Sigma 50-150 mm f/2.8 APO EX DC HSM - test obiektywu
3. Budowa i jakość wykonania
Choć Sigma 50-150 jest wyraźnie mniejsza od modelu 70-200 f/2.8, a także
od typowych zoomów klasy 70-300 mm (widać to na poniższym zdjęciu, gdzie
porównujemy ją do Canonów 70-300 IS i 18-55 mm), komfortowi jej obsługi
trudno coś zarzucić. Mamy do dyspozycji dwa wygodne i pracujące bardzo
precyzyjnie pierścienie do zmiany ogniskowej i manualnego ustawiania
ostrości. Na końcu obiektywu znajduje się nierotujące mocowanie filtrów
o średnicy 67 mm.
Jeśli chodzi o budowę wewnętrzną, Sigma 50-150 mm to dość skomplikowany
instrument. Składa się ona z aż 18 elementów ustawionych w 14 grupach.

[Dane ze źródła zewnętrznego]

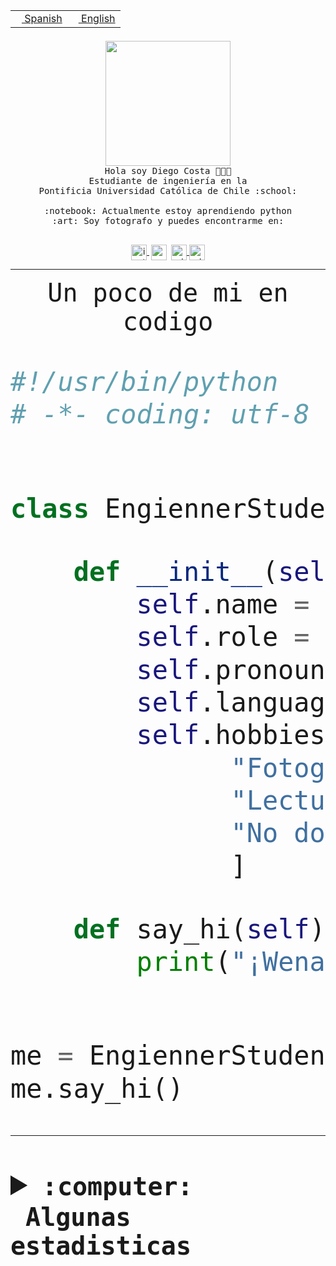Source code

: <table border="0"  align="right">
 <tr><td><a href="README.md"><img src="https://upload.wikimedia.org/wikipedia/commons/thumb/8/89/Bandera_de_Espa%C3%B1a.svg/1200px-Bandera_de_Espa%C3%B1a.svg.png" height="10"> Spanish</a></td>
 <td><a href="README.en.md"><img src="https://upload.wikimedia.org/wikipedia/commons/a/a4/Flag_of_the_United_States.svg" height="10"> English</a></td></tr>
</table><br><br><br>


<p align="center">
  <img src="https://github.com/diegocostares/diegocostares/blob/main/Images/aaa2.gif?raw=true" height="200px" weight="200px">
  <br><samp>
    Hola soy Diego Costa 👨🏻‍💻<br>
    Estudiante de ingeniería en la <br>
    Pontificia Universidad Católica de Chile :school:<br>
  <br>
    :notebook: Actualmente estoy aprendiendo python <br>
    :art: Soy fotografo y puedes encontrarme en: <br>
  <br></samp>
  
</p>

<p align="center">
   <a href="https://instagram.com/diegocosta_no" target="blank">
    <img 
    align="center" src="https://cdn.jsdelivr.net/npm/simple-icons@3.0.1/icons/instagram.svg" alt="instagram" height="25px" width="25px" />
  </a>
  <a style="border: 3px solid; color: white;"href="https://t.me/diegocosta_no" target="blank">
  <img
  align="center" alt="Telegram" width="25px" src="https://icons-for-free.com/iconfiles/png/512/Telegram-1324888767380505522.png" />
</a>
<a href="https://api.whatsapp.com/send?phone=56971897835&text=Hola!" target="blank">
  <img
  align="center" alt="wtsp" width="25px" src="https://img.icons8.com/pastel-glyph/2x/whatsapp--v2.png" />
</a>
<a href="https://www.linkedin.com/in/diego-costa-786249213/" target="blank">
  <img
  align="center" alt="wtsp" width="25px" src="https://img.icons8.com/metro/452/linkedin.png" />
</a>

  </a>
</p>

---


<p align="center"><font size="25"><samp>Un poco de mi en codigo</samp></front></p>


```python
#!/usr/bin/python
# -*- coding: utf-8 -*-


class EngiennerStudent:

    def __init__(self):
        self.name = "Diego Costa"
        self.role = "Estudiante"
        self.pronouns = "he/him"
        self.language_spoken = ["es_CL", "en_US"]
        self.hobbies = [
              "Fotografia",
              "Lectura",
              "No dormir",
              ]

    def say_hi(self):
        print("¡Wena mundo!")


me = EngiennerStudent()
me.say_hi()
```
---
<details>
  <summary><b><samp>:computer: &nbsp;Algunas estadisticas</samp></b></summary>
  <br/></p>

<!--START_SECTION:waka-->
![Code Time](http://img.shields.io/badge/Code%20Time-1%2C079%20hrs%2023%20mins-blue)

**Soy nocturno 🦉** 

```text
🌞 Mañana                 50 commits          ░░░░░░░░░░░░░░░░░░░░░░░░░   01.38 % 
🌆 Día                    1177 commits        ████████░░░░░░░░░░░░░░░░░   32.42 % 
🌃 Tarde                  1558 commits        ███████████░░░░░░░░░░░░░░   42.92 % 
🌙 Noche                  845 commits         ██████░░░░░░░░░░░░░░░░░░░   23.28 % 
```
📅 **Soy más productivo los Martes** 

```text
Lunes                    565 commits         ████░░░░░░░░░░░░░░░░░░░░░   15.56 % 
Martes                   647 commits         ████░░░░░░░░░░░░░░░░░░░░░   17.82 % 
Miércoles                456 commits         ███░░░░░░░░░░░░░░░░░░░░░░   12.56 % 
Jueves                   542 commits         ████░░░░░░░░░░░░░░░░░░░░░   14.93 % 
Viernes                  526 commits         ████░░░░░░░░░░░░░░░░░░░░░   14.49 % 
Sábado                   348 commits         ██░░░░░░░░░░░░░░░░░░░░░░░   09.59 % 
Domingo                  546 commits         ████░░░░░░░░░░░░░░░░░░░░░   15.04 % 
```


📊 **Esta semana me dediqué a** 

```text
🐱‍💻 Proyectos: 
UbiCate-v2               2 hrs 33 mins       ██████████░░░░░░░░░░░░░░░   41.07 % 
latex-templates          1 hr 17 mins        █████░░░░░░░░░░░░░░░░░░░░   20.84 % 
estocasticos             42 mins             ███░░░░░░░░░░░░░░░░░░░░░░   11.36 % 
2023-1-S4-Grupo2-IA      34 mins             ██░░░░░░░░░░░░░░░░░░░░░░░   09.30 % 
repo-stats               26 mins             ██░░░░░░░░░░░░░░░░░░░░░░░   07.05 % 
```


 Last Updated on 25/06/2023 16:27:28 UTC
<!--END_SECTION:waka-->
  
  

<p align="center"> <img src="https://github-readme-stats.vercel.app/api?username=diegocostares&show_icons=true&theme=ayu-mirage" alt="abhisheknaiidu" /></p>
 
</details>

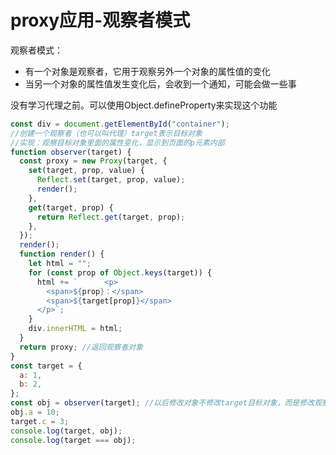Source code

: # proxy应用-观察者模式

观察者模式：
- 有一个对象是观察者，它用于观察另外一个对象的属性值的变化
- 当另一个对象的属性值发生变化后，会收到一个通知，可能会做一些事

没有学习代理之前。可以使用Object.defineProperty来实现这个功能

```js
const div = document.getElementById("container");
//创建一个观察者（也可以叫代理）target表示目标对象
//实现：观察目标对象里面的属性变化，显示到页面的p元素内部
function observer(target) {
  const proxy = new Proxy(target, {
    set(target, prop, value) {
      Reflect.set(target, prop, value);
      render();
    },
    get(target, prop) {
      return Reflect.get(target, prop);
    },
  });
  render();
  function render() {
    let html = "";
    for (const prop of Object.keys(target)) {
      html += `      <p>
        <span>${prop}：</span>
        <span>${target[prop]}</span>
      </p>`;
    }
    div.innerHTML = html;
  }
  return proxy; //返回观察者对象
}
const target = {
  a: 1,
  b: 2,
};
const obj = observer(target); //以后修改对象不修改target目标对象，而是修改观察者obj
obj.a = 10;
target.c = 3;
console.log(target, obj);
console.log(target === obj);
```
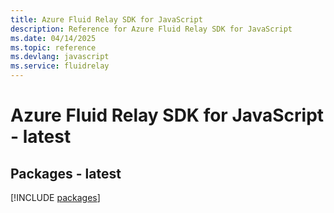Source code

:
 ```yaml
---
title: Azure Fluid Relay SDK for JavaScript
description: Reference for Azure Fluid Relay SDK for JavaScript
ms.date: 04/14/2025
ms.topic: reference
ms.devlang: javascript
ms.service: fluidrelay
---
```

# Azure Fluid Relay SDK for JavaScript - latest
## Packages - latest
[!INCLUDE [packages](fluid-relay-index.md)]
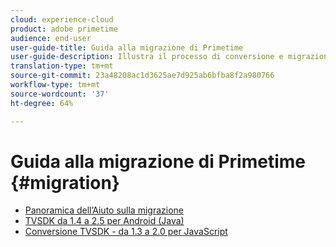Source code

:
 ```yaml
---
cloud: experience-cloud
product: adobe primetime
audience: end-user
user-guide-title: Guida alla migrazione di Primetime
user-guide-description: Illustra il processo di conversione e migrazione per passare dalla suite TVSDK Primetime esistente alla suite di nuova generazione.
translation-type: tm+mt
source-git-commit: 23a48208ac1d3625ae7d925ab6bfba8f2a980766
workflow-type: tm+mt
source-wordcount: '37'
ht-degree: 64%

---
```



# Guida alla migrazione di Primetime {#migration}

+ [Panoramica dell’Aiuto sulla migrazione](home.md)
+ [TVSDK da 1.4 a 2.5 per Android (Java)](tvsdk-14-25-android.md)
+ [Conversione TVSDK - da 1.3 a 2.0 per JavaScript](tvsdk-13-to-20-for-javascript.md)
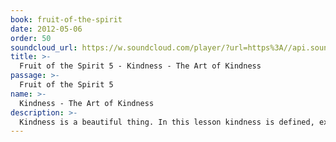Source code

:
 ```yaml
---
book: fruit-of-the-spirit
date: 2012-05-06
order: 50
soundcloud_url: https://w.soundcloud.com/player/?url=https%3A//api.soundcloud.com/tracks/
title: >-
  Fruit of the Spirit 5 - Kindness - The Art of Kindness
passage: >-
  Fruit of the Spirit 5
name: >-
  Kindness - The Art of Kindness
description: >-
  Kindness is a beautiful thing. In this lesson kindness is defined, exemplified and put into practice.
---
```


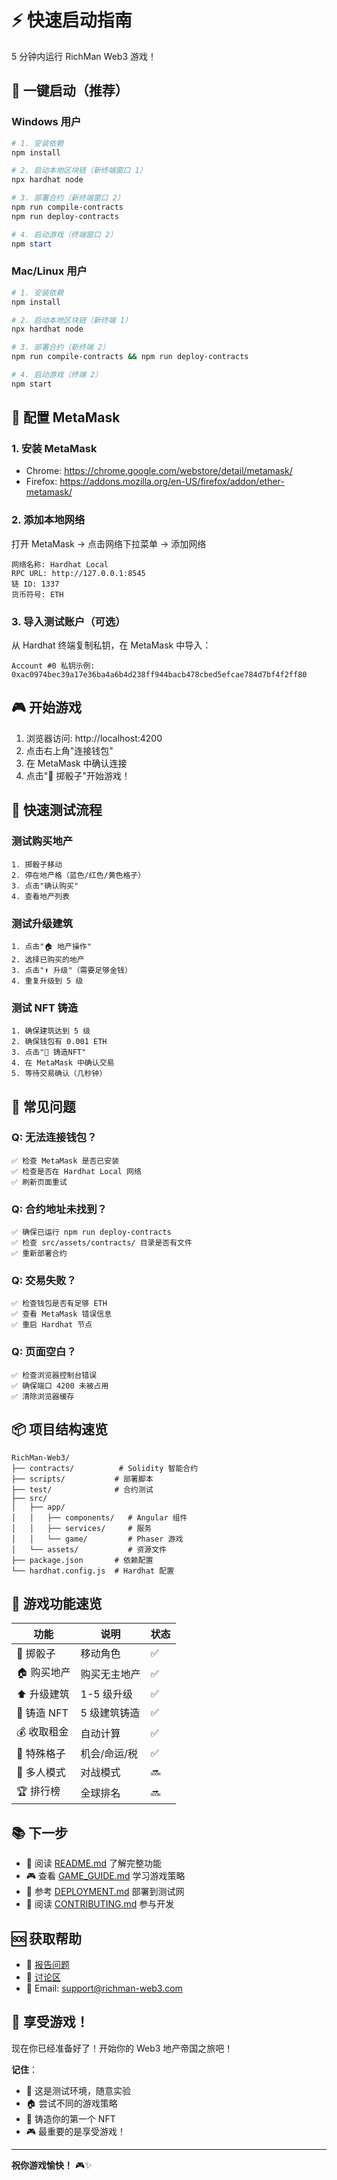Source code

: # ⚡ 快速启动指南

5 分钟内运行 RichMan Web3 游戏！

## 🚀 一键启动（推荐）

### Windows 用户

```powershell
# 1. 安装依赖
npm install

# 2. 启动本地区块链（新终端窗口 1）
npx hardhat node

# 3. 部署合约（新终端窗口 2）
npm run compile-contracts
npm run deploy-contracts

# 4. 启动游戏（终端窗口 2）
npm start
```

### Mac/Linux 用户

```bash
# 1. 安装依赖
npm install

# 2. 启动本地区块链（新终端 1）
npx hardhat node

# 3. 部署合约（新终端 2）
npm run compile-contracts && npm run deploy-contracts

# 4. 启动游戏（终端 2）
npm start
```

## 📱 配置 MetaMask

### 1. 安装 MetaMask
- Chrome: https://chrome.google.com/webstore/detail/metamask/
- Firefox: https://addons.mozilla.org/en-US/firefox/addon/ether-metamask/

### 2. 添加本地网络

打开 MetaMask → 点击网络下拉菜单 → 添加网络

```
网络名称: Hardhat Local
RPC URL: http://127.0.0.1:8545
链 ID: 1337
货币符号: ETH
```

### 3. 导入测试账户（可选）

从 Hardhat 终端复制私钥，在 MetaMask 中导入：

```
Account #0 私钥示例:
0xac0974bec39a17e36ba4a6b4d238ff944bacb478cbed5efcae784d7bf4f2ff80
```

## 🎮 开始游戏

1. 浏览器访问: http://localhost:4200
2. 点击右上角"连接钱包"
3. 在 MetaMask 中确认连接
4. 点击"🎲 掷骰子"开始游戏！

## 🎯 快速测试流程

### 测试购买地产

```
1. 掷骰子移动
2. 停在地产格（蓝色/红色/黄色格子）
3. 点击"确认购买"
4. 查看地产列表
```

### 测试升级建筑

```
1. 点击"🏠 地产操作"
2. 选择已购买的地产
3. 点击"⬆️ 升级"（需要足够金钱）
4. 重复升级到 5 级
```

### 测试 NFT 铸造

```
1. 确保建筑达到 5 级
2. 确保钱包有 0.001 ETH
3. 点击"🎨 铸造NFT"
4. 在 MetaMask 中确认交易
5. 等待交易确认（几秒钟）
```

## 🐛 常见问题

### Q: 无法连接钱包？
```
✅ 检查 MetaMask 是否已安装
✅ 检查是否在 Hardhat Local 网络
✅ 刷新页面重试
```

### Q: 合约地址未找到？
```
✅ 确保已运行 npm run deploy-contracts
✅ 检查 src/assets/contracts/ 目录是否有文件
✅ 重新部署合约
```

### Q: 交易失败？
```
✅ 检查钱包是否有足够 ETH
✅ 查看 MetaMask 错误信息
✅ 重启 Hardhat 节点
```

### Q: 页面空白？
```
✅ 检查浏览器控制台错误
✅ 确保端口 4200 未被占用
✅ 清除浏览器缓存
```

## 📦 项目结构速览

```
RichMan-Web3/
├── contracts/          # Solidity 智能合约
├── scripts/           # 部署脚本
├── test/              # 合约测试
├── src/
│   ├── app/
│   │   ├── components/   # Angular 组件
│   │   ├── services/     # 服务
│   │   └── game/         # Phaser 游戏
│   └── assets/           # 资源文件
├── package.json       # 依赖配置
└── hardhat.config.js  # Hardhat 配置
```

## 🎨 游戏功能速览

| 功能 | 说明 | 状态 |
|------|------|------|
| 🎲 掷骰子 | 移动角色 | ✅ |
| 🏠 购买地产 | 购买无主地产 | ✅ |
| ⬆️ 升级建筑 | 1-5 级升级 | ✅ |
| 🎨 铸造 NFT | 5 级建筑铸造 | ✅ |
| 💰 收取租金 | 自动计算 | ✅ |
| 🎲 特殊格子 | 机会/命运/税 | ✅ |
| 👥 多人模式 | 对战模式 | 🔜 |
| 🏆 排行榜 | 全球排名 | 🔜 |

## 📚 下一步

- 📖 阅读 [README.md](README.md) 了解完整功能
- 🎮 查看 [GAME_GUIDE.md](GAME_GUIDE.md) 学习游戏策略
- 🚀 参考 [DEPLOYMENT.md](DEPLOYMENT.md) 部署到测试网
- 🤝 阅读 [CONTRIBUTING.md](CONTRIBUTING.md) 参与开发

## 🆘 获取帮助

- 🐛 [报告问题](https://github.com/yourusername/richman-web3/issues)
- 💬 [讨论区](https://github.com/yourusername/richman-web3/discussions)
- 📧 Email: support@richman-web3.com

## 🎉 享受游戏！

现在你已经准备好了！开始你的 Web3 地产帝国之旅吧！

**记住**：
- 💎 这是测试环境，随意实验
- 🏠 尝试不同的游戏策略
- 🎨 铸造你的第一个 NFT
- 🎮 最重要的是享受游戏！

---

**祝你游戏愉快！** 🎮✨
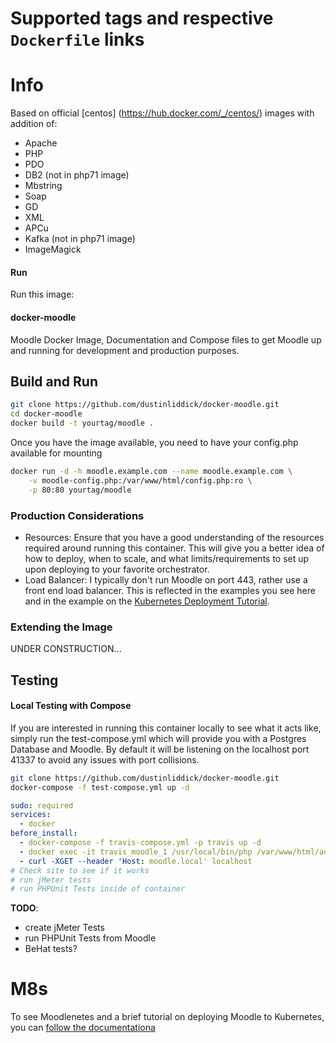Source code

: # Supported tags and respective `Dockerfile` links


# Info
Based on official [centos] (https://hub.docker.com/_/centos/) images with addition of:

- Apache
- PHP
- PDO
- DB2 (not in php71 image)
- Mbstring
- Soap
- GD
- XML
- APCu
- Kafka  (not in php71 image)
- ImageMagick

#### Run
Run this image:

#### docker-moodle

Moodle Docker Image, Documentation and Compose files to get Moodle up and running for development and production purposes.

## Build and Run

```sh
git clone https://github.com/dustinliddick/docker-moodle.git
cd docker-moodle
docker build -t yourtag/moodle .
```

Once you have the image available, you need to have your config.php available for mounting

```sh
docker run -d -h moodle.example.com --name moodle.example.com \
    -v moodle-config.php:/var/www/html/config.php:ro \
    -p 80:80 yourtag/moodle
```

### Production Considerations

* Resources: Ensure that you have a good understanding of the resources required around running this container.  This will give you a better idea of how to deploy, when to scale, and what limits/requirements to set up upon deploying to your favorite orchestrator.
* Load Balancer: I typically don't run Moodle on port 443, rather use a front end load balancer.  This is reflected in the examples you see here and in the example on the [Kubernetes Deployment Tutorial](https://github.com/jbkc85/moodle-kubernetes-tutorial).


### Extending the Image

UNDER CONSTRUCTION...

## Testing

#### Local Testing with Compose

If you are interested in running this container locally to see what it acts like, simply run the test-compose.yml which will provide you with a Postgres Database and Moodle.  By default it will be listening on the localhost port 41337 to avoid any issues with port collisions.

```sh
git clone https://github.com/dustinliddick/docker-moodle.git
docker-compose -f test-compose.yml up -d
```


```yaml
sudo: required
services:
  - docker
before_install:
  - docker-compose -f travis-compose.yml -p travis up -d
  - docker exec -it travis_moodle_1 /usr/local/bin/php /var/www/html/admin/cli/install_database.php --adminpass=pa55w0rd --adminemail=moodleadmin@example.com --agree-license --fullname TravisCI --shortname travis
  - curl -XGET --header 'Host: moodle.local' localhost
# Check site to see if it works
# run jMeter tests
# run PHPUnit Tests inside of container
```

**TODO**:

* create jMeter Tests
* run PHPUnit Tests from Moodle
* BeHat tests?


# M8s

To see Moodlenetes and a brief tutorial on deploying Moodle to Kubernetes, you can [follow the documentationa](https://github.com/jbkc85/moodle-kubernetes-tutorial)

Na trzy literki APO umieszczone na obudowie mają zapracować aż cztery
soczewki ze szkła niskodyspersyjnego (SLD). Warto tutaj dodać, że Sigma
50-150 ma tyle samo elementów, co Sigma 70-200 f/2.8 Macro, choć jest
przecież instrumentem projektowanym pod małe matryce i nie ma funkcji
Macro. Od tej strony wszystko wygląda więc doskonale!